Mott knew this; that was the hurried conversation I witnessed between the two officers prior to the arrest. It was now or never, and rather than let them slip altogether he would have them on the minor charge Suspected persons, etc., etc. It was a big haul-three at one swoop, and I always considered great credit was due to Sergeant Mott for the tact and confidence he displayed in ridding the Park of a gang of such expert fashionable criminals.
I w as once rather amused with the eulogy paid to this class of people by a gentleman. He was relating to me the loss of his valuable gold watch, which had been stolen-he had not the slighest doubt about it, he said. " But the mysterious way they got it from me is astounding. And it is not on account of its intrinsic value that I troubled, or they should have it for their cleverness; but being a present from my father on my twenty-first birthday, I would give double the value for its recovery. But there," said he, continuing, "I shall never see the watch again; and I believe, if they made up their minds to do it, they would take the very teeth out of your head." Of course, that was putting it rather strong. Still, as to their cleverness there is no doubt, and it behoves one to be most cautious with valuables, in crowds particularly.

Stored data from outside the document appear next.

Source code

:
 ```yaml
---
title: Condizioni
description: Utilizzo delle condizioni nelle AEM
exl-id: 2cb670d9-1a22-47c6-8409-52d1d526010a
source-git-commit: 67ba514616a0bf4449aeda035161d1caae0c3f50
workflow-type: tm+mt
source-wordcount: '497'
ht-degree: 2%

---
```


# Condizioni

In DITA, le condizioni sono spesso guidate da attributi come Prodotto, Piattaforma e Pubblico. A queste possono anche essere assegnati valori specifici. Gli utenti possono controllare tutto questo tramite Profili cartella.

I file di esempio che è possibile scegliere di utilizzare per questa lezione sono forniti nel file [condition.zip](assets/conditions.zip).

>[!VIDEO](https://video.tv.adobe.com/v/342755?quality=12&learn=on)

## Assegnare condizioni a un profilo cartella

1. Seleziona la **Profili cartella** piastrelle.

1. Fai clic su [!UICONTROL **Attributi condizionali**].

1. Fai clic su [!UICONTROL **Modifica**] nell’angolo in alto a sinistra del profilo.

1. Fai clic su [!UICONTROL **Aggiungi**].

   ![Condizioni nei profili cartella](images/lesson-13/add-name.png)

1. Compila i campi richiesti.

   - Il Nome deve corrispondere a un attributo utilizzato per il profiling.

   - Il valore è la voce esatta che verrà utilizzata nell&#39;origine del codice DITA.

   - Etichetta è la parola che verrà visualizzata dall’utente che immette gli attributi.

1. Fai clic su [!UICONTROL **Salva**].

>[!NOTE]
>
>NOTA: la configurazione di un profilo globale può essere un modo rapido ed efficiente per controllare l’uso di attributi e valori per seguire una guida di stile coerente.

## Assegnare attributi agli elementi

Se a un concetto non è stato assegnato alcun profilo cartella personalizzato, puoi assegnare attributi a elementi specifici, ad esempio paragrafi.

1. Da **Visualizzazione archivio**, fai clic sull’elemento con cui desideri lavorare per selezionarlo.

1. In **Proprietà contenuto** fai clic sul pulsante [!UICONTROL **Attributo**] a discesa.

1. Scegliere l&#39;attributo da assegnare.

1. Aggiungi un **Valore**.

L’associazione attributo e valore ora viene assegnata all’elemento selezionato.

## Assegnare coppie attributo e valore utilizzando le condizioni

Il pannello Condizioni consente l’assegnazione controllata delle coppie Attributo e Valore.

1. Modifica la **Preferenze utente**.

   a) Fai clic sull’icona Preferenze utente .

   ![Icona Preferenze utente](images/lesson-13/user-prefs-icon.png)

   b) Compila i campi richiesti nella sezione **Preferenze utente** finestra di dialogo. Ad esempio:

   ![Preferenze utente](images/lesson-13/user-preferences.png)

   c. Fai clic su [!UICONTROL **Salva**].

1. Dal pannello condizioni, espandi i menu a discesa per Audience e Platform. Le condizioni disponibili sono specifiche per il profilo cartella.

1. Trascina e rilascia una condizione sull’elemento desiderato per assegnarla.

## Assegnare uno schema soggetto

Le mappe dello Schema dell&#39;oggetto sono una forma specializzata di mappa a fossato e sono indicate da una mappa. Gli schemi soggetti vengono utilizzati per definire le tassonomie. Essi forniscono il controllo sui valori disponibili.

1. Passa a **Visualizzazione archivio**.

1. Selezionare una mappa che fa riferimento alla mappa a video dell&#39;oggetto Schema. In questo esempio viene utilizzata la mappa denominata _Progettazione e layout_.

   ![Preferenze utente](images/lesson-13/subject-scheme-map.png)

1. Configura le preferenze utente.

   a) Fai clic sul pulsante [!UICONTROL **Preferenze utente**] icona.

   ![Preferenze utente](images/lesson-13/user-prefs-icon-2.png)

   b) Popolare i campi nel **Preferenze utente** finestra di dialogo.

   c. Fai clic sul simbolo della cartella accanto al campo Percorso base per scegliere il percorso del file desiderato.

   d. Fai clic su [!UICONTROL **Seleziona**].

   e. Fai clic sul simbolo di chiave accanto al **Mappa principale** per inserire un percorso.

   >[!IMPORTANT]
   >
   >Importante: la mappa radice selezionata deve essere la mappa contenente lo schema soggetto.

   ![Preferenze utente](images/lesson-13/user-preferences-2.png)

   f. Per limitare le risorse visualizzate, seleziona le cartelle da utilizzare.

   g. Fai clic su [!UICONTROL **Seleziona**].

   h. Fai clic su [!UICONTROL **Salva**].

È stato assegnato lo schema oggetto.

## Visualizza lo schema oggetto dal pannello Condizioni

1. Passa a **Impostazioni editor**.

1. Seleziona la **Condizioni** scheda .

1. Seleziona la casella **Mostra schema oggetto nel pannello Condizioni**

In concluding this subject, it is perhaps just as well not to lose sight of the fact that there are roaming about some most clever professional "female thieves", not that I am aware of any particular case in the Park of a woman being charged with having committed, or even suspected, of theft - not in the daytime among the fashionable, at all events. I am inclined to think these ladylike-looking "prigs" confine their manipulative "business" chiefly to the pockets of their own sex, while travelling in omnibuses, tramcars, etc., and not infrequently while standing about looking in shop windows.